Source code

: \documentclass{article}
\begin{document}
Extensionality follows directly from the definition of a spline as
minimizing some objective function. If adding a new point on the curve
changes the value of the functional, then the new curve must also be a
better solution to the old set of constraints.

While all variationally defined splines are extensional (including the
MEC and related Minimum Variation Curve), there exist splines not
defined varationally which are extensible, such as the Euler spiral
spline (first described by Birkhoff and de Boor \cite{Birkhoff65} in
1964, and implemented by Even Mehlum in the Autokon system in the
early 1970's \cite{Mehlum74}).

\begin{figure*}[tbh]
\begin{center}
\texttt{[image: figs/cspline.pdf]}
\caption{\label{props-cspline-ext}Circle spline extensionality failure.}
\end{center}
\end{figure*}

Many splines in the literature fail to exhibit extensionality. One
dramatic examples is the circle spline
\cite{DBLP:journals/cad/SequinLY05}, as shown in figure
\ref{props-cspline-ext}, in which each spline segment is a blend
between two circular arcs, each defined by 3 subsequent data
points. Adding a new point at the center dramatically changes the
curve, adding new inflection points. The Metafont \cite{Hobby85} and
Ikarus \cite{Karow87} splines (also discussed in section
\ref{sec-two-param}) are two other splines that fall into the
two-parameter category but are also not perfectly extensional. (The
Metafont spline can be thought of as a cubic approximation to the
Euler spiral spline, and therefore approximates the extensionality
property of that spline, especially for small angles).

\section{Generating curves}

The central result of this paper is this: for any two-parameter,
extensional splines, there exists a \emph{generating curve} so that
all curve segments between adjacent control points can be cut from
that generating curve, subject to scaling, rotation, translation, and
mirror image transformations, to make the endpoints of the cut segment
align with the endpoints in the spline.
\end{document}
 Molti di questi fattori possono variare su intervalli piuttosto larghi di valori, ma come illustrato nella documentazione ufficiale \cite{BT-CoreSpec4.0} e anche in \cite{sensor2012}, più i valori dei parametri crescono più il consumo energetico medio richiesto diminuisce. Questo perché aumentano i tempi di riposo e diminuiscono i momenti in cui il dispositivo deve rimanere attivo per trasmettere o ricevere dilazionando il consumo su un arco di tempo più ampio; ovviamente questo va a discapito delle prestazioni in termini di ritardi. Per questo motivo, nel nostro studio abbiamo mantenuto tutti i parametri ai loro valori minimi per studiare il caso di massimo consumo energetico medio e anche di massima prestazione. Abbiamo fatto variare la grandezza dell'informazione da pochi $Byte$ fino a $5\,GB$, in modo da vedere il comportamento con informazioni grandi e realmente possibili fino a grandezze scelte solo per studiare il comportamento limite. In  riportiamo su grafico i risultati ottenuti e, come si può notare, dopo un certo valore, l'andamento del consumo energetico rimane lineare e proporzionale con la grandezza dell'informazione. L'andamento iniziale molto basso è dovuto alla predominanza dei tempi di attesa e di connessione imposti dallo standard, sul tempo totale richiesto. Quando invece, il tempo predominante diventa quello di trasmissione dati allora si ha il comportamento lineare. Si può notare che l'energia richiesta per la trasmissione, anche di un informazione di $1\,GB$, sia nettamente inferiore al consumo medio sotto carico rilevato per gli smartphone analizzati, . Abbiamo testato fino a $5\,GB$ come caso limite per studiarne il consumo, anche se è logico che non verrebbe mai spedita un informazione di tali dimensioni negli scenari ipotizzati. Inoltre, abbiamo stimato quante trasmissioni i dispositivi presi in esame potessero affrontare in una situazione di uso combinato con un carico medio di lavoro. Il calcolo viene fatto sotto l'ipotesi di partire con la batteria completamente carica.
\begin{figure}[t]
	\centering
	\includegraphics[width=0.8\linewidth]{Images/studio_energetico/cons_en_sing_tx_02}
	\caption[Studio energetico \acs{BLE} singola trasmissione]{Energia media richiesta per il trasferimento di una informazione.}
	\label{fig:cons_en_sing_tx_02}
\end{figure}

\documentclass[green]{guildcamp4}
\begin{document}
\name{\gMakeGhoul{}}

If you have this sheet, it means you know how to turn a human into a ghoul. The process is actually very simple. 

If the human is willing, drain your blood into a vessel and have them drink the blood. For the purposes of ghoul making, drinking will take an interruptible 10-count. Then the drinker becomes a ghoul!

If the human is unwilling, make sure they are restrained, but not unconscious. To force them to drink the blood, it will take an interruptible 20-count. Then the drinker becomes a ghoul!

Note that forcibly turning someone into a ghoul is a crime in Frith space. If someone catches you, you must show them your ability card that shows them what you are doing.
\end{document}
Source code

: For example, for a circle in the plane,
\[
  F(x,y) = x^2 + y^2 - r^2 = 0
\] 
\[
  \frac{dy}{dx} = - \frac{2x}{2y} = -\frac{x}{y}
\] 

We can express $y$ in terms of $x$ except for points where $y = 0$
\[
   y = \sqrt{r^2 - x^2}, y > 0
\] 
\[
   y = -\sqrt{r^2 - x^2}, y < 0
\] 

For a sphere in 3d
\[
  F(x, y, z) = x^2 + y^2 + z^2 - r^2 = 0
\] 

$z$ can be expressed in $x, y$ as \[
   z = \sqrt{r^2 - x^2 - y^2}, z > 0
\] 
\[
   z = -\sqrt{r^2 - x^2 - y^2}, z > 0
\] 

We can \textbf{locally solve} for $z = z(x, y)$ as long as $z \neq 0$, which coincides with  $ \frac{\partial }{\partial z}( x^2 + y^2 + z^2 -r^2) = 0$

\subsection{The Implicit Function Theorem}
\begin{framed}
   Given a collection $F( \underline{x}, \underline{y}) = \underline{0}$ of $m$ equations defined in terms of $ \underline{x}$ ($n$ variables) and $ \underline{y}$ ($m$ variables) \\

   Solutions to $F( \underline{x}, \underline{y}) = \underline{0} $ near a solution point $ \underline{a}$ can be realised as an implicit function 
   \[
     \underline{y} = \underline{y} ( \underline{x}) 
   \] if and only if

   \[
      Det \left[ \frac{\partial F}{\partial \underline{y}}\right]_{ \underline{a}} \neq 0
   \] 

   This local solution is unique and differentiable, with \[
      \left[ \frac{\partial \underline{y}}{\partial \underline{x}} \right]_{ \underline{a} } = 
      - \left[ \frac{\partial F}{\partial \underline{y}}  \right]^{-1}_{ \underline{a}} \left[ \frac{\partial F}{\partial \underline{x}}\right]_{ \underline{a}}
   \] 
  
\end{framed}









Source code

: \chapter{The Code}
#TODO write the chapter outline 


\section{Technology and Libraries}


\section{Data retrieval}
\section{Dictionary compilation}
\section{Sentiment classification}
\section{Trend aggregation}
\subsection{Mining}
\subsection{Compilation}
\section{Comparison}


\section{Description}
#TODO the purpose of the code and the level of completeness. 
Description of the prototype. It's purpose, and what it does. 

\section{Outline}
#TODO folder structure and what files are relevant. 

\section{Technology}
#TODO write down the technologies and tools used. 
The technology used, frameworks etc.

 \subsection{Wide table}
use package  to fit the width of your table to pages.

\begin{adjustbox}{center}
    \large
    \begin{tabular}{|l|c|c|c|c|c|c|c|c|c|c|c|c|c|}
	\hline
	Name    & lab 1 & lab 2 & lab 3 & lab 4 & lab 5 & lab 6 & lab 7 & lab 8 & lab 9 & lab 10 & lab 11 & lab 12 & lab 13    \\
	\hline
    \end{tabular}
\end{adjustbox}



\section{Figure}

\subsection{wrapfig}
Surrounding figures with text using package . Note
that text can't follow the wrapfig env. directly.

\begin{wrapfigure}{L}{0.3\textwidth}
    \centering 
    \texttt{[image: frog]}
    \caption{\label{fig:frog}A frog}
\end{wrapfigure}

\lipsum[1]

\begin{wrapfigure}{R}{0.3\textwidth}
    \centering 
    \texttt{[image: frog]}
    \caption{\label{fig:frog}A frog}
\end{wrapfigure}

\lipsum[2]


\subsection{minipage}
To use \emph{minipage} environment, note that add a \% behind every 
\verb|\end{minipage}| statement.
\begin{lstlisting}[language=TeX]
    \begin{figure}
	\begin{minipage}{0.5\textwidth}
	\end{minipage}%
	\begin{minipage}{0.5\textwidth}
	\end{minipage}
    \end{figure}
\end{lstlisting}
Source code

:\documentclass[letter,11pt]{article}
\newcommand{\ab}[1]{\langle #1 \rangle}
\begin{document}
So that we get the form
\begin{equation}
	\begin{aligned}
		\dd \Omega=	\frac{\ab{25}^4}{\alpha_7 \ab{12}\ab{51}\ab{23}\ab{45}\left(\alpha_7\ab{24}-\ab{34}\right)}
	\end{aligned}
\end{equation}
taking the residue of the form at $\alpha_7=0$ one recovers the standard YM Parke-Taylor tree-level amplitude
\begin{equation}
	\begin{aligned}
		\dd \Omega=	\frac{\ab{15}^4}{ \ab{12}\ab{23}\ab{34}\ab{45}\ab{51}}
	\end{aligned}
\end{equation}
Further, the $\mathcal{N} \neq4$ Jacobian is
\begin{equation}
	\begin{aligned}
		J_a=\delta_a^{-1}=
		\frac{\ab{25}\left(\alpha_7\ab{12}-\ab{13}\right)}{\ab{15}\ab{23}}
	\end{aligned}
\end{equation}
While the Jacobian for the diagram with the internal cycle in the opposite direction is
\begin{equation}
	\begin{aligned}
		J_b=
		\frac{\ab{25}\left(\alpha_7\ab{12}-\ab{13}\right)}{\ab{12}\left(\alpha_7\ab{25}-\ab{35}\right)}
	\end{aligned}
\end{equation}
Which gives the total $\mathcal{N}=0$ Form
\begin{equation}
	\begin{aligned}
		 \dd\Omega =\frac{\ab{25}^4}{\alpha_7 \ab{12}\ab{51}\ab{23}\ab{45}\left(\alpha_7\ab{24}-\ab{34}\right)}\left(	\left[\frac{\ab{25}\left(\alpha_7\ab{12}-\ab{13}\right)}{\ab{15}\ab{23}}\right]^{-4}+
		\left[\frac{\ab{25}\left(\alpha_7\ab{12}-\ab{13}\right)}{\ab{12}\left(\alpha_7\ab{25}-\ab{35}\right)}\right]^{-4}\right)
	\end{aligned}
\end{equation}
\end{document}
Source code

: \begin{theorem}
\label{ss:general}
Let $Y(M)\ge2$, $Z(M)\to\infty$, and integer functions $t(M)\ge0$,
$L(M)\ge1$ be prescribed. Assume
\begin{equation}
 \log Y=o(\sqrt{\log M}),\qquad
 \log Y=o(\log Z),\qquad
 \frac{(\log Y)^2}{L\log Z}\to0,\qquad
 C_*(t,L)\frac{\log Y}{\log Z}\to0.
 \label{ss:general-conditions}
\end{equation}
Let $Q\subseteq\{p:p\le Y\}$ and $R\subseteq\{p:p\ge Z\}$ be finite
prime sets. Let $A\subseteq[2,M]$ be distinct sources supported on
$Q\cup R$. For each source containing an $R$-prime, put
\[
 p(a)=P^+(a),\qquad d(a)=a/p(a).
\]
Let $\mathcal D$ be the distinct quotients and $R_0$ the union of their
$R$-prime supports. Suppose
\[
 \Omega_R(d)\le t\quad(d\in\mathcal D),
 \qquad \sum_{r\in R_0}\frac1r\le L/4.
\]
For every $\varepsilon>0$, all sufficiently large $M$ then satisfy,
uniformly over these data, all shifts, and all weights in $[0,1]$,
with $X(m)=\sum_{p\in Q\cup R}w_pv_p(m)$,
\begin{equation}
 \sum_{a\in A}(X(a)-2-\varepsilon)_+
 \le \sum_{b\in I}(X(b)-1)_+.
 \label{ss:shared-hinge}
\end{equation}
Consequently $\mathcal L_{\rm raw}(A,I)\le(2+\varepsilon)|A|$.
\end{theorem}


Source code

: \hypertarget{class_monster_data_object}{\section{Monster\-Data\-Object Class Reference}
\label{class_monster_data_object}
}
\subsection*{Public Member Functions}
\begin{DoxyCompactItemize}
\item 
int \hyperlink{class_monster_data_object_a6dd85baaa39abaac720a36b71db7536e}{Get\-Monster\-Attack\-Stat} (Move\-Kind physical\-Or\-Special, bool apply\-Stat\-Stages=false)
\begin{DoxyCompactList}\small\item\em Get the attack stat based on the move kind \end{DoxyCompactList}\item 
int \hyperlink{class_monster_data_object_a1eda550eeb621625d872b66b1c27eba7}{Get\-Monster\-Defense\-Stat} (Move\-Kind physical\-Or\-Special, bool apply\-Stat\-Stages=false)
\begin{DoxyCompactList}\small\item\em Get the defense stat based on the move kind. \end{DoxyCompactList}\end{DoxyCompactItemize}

## EXERCISE OBJECTIVE:
Every line from the start of the listing through the line with "defined varationally which" should be reproduced exactly, and no other line.

## ANSWER BOX:
Source code

: \documentclass{article}
\begin{document}
Extensionality follows directly from the definition of a spline as
minimizing some objective function. If adding a new point on the curve
changes the value of the functional, then the new curve must also be a
better solution to the old set of constraints.

While all variationally defined splines are extensional (including the
MEC and related Minimum Variation Curve), there exist splines not
defined varationally which are extensible, such as the Euler spiral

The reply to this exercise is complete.